In 2015, Lindsay Smith Zrull, curator of Harvard's Plate Stacks collection, was working to catalog and digitize the astronomical plates for Digital Access to a Sky Century @ Harvard (DASCH) and discovered about 118 boxes, each containing 20 to 30 notebooks, from women computers and early Harvard astronomers. Smith Zrull realized that the 2,500+ volumes were outside the scope of her work with DASCH but wanted to see the material preserved and made accessible. Smith Zrull contacted librarians at the Harvard–Smithsonian Center for Astrophysics.
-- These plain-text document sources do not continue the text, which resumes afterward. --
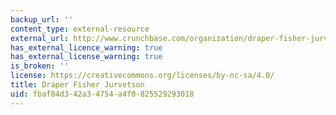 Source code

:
 ```yaml
---
backup_url: ''
content_type: external-resource
external_url: http://www.crunchbase.com/organization/draper-fisher-jurvetson
has_external_licence_warning: true
has_external_license_warning: true
is_broken: ''
license: https://creativecommons.org/licenses/by-nc-sa/4.0/
title: Draper Fisher Jurvetson
uid: fbaf84d3-42a3-4754-a4f0-825529293018
---
```

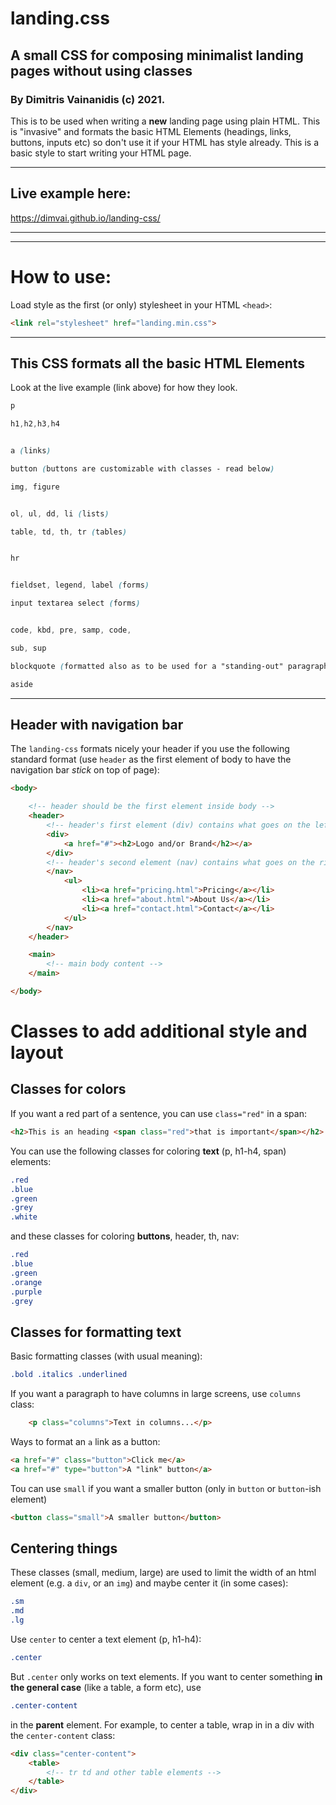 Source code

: # landing.css
## A small CSS for composing minimalist landing pages without using classes

### By Dimitris Vainanidis (c) 2021. #



This is to be used when writing a **new** landing page using plain HTML.
 This is "invasive" and formats the basic HTML Elements (headings, links, buttons, inputs etc) so don't use it if your HTML has style already. This is a basic style to start writing your HTML page. 

<hr>


## Live example here: 

https://dimvai.github.io/landing-css/

<hr>
<hr>

# **How to use:**

Load style as the first (or only) stylesheet in your HTML `<head>`:

 ```html
 <link rel="stylesheet" href="landing.min.css">
 ```

<hr>

## **This CSS formats all the basic HTML Elements**

Look at the live example (link above) for how they look.

```css
p

h1,h2,h3,h4


a (links)

button (buttons are customizable with classes - read below)

img, figure


ol, ul, dd, li (lists)

table, td, th, tr (tables)


hr


fieldset, legend, label (forms)

input textarea select (forms)


code, kbd, pre, samp, code,

sub, sup

blockquote (formatted also as to be used for a "standing-out" paragraph)

aside

```

<hr>

##  Header with navigation bar

The `landing-css` formats nicely your header if you use the following standard format (use `header` as the first element of body to have the navigation bar *stick* on top of page):
```html
<body>

    <!-- header should be the first element inside body -->
    <header>
        <!-- header's first element (div) contains what goes on the left --> 
        <div>   
            <a href="#"><h2>Logo and/or Brand</h2></a>
        </div> 
        <!-- header's second element (nav) contains what goes on the right -->
        </nav>  
            <ul>   
                <li><a href="pricing.html">Pricing</a></li>
                <li><a href="about.html">About Us</a></li>
                <li><a href="contact.html">Contact</a></li>
            </ul>
        </nav>
    </header>

    <main>
        <!-- main body content -->
    </main>

</body>
```

#  **Classes to add additional style and layout**

##  Classes for colors

If you want a red part of a sentence, you can use `class="red"` in a span:
```html
<h2>This is an heading <span class="red">that is important</span></h2>
```
You can use the following classes for coloring **text** (p, h1-h4, span) elements:
```css
.red 
.blue 
.green 
.grey
.white
```

and these classes for coloring **buttons**, header, th, nav:
```css
.red
.blue
.green
.orange
.purple
.grey
```

##  Classes for formatting text
Basic formatting classes (with usual meaning):
```css
.bold .italics .underlined 
```
If you want a paragraph to have columns in large screens, use `columns` class:
```html
    <p class="columns">Text in columns...</p>
```

Ways to format an `a` link as a button:
```html
<a href="#" class="button">Click me</a>
<a href="#" type="button">A "link" button</a>
```
Tou can use `small` if you want a smaller button (only in `button` or `button`-ish element)
```HTML
<button class="small">A smaller button</button>
```

##  Centering things
These classes (small, medium, large) are used to limit the width of an html element (e.g. a `div`, or an `img`) and maybe center it (in some cases):
```css
.sm 
.md 
.lg 
```
Use `center` to center a text element (p, h1-h4):
```css
.center
```
But `.center` only works on text elements. If you want to center something **in the general case** (like a table, a form etc), use 
```css
.center-content
``` 
in the **parent** element. For example, to center a table, wrap in in a div with the `center-content` class:
```HTML
<div class="center-content">
    <table>
        <!-- tr td and other table elements -->
    </table>
</div>
```

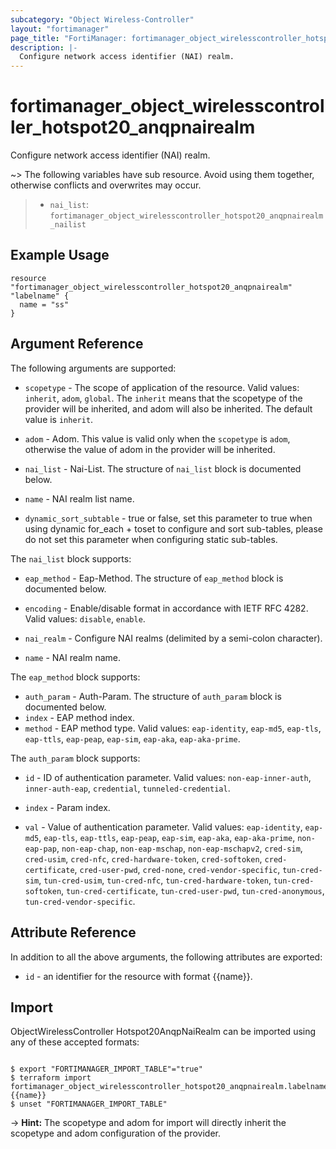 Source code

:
 ```yaml
---
subcategory: "Object Wireless-Controller"
layout: "fortimanager"
page_title: "FortiManager: fortimanager_object_wirelesscontroller_hotspot20_anqpnairealm"
description: |-
  Configure network access identifier (NAI) realm.
---
```


# fortimanager_object_wirelesscontroller_hotspot20_anqpnairealm
Configure network access identifier (NAI) realm.

~> The following variables have sub resource. Avoid using them together, otherwise conflicts and overwrites may occur.
>- `nai_list`: `fortimanager_object_wirelesscontroller_hotspot20_anqpnairealm_nailist`



## Example Usage

```hcl
resource "fortimanager_object_wirelesscontroller_hotspot20_anqpnairealm" "labelname" {
  name = "ss"
}
```

## Argument Reference


The following arguments are supported:

* `scopetype` - The scope of application of the resource. Valid values: `inherit`, `adom`, `global`. The `inherit` means that the scopetype of the provider will be inherited, and adom will also be inherited. The default value is `inherit`.
* `adom` - Adom. This value is valid only when the `scopetype` is `adom`, otherwise the value of adom in the provider will be inherited.

* `nai_list` - Nai-List. The structure of `nai_list` block is documented below.
* `name` - NAI realm list name.
* `dynamic_sort_subtable` - true or false, set this parameter to true when using dynamic for_each + toset to configure and sort sub-tables, please do not set this parameter when configuring static sub-tables.

The `nai_list` block supports:

* `eap_method` - Eap-Method. The structure of `eap_method` block is documented below.
* `encoding` - Enable/disable format in accordance with IETF RFC 4282. Valid values: `disable`, `enable`.

* `nai_realm` - Configure NAI realms (delimited by a semi-colon character).
* `name` - NAI realm name.

The `eap_method` block supports:

* `auth_param` - Auth-Param. The structure of `auth_param` block is documented below.
* `index` - EAP method index.
* `method` - EAP method type. Valid values: `eap-identity`, `eap-md5`, `eap-tls`, `eap-ttls`, `eap-peap`, `eap-sim`, `eap-aka`, `eap-aka-prime`.


The `auth_param` block supports:

* `id` - ID of authentication parameter. Valid values: `non-eap-inner-auth`, `inner-auth-eap`, `credential`, `tunneled-credential`.

* `index` - Param index.
* `val` - Value of authentication parameter. Valid values: `eap-identity`, `eap-md5`, `eap-tls`, `eap-ttls`, `eap-peap`, `eap-sim`, `eap-aka`, `eap-aka-prime`, `non-eap-pap`, `non-eap-chap`, `non-eap-mschap`, `non-eap-mschapv2`, `cred-sim`, `cred-usim`, `cred-nfc`, `cred-hardware-token`, `cred-softoken`, `cred-certificate`, `cred-user-pwd`, `cred-none`, `cred-vendor-specific`, `tun-cred-sim`, `tun-cred-usim`, `tun-cred-nfc`, `tun-cred-hardware-token`, `tun-cred-softoken`, `tun-cred-certificate`, `tun-cred-user-pwd`, `tun-cred-anonymous`, `tun-cred-vendor-specific`.



## Attribute Reference

In addition to all the above arguments, the following attributes are exported:
* `id` - an identifier for the resource with format {{name}}.

## Import

ObjectWirelessController Hotspot20AnqpNaiRealm can be imported using any of these accepted formats:
```

$ export "FORTIMANAGER_IMPORT_TABLE"="true"
$ terraform import fortimanager_object_wirelesscontroller_hotspot20_anqpnairealm.labelname {{name}}
$ unset "FORTIMANAGER_IMPORT_TABLE"
```
-> **Hint:** The scopetype and adom for import will directly inherit the scopetype and adom configuration of the provider.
In response, the Wolbach Library launched Project PHaEDRA (Preserving Harvard's Early Data and Research in Astronomy). Daina Bouquin, Wolbach's Head Librarian, explained that the objective is to enable full-text search of the research: "If you search for Williamina Fleming, you're not going to just find a mention of her in a publication where she wasn't the author of her work. You're going to find her work."

In July 2017, the Wolbach Library at the Center for Astrophysics | Harvard & Smithsonian unveiled a display showcasing Fleming's work, including the log book containing the Horsehead Nebula discovery. The library has dozens of volumes of Fleming's work in its PHaEDRA collection.

As of August 2017, about 200 of over 2,500 volumes had been transcribed. The task is expected to take years to complete fully. Some of the notebooks are listed via the Smithsonian Digital Volunteers Web site, which encourages volunteers to transcribe them.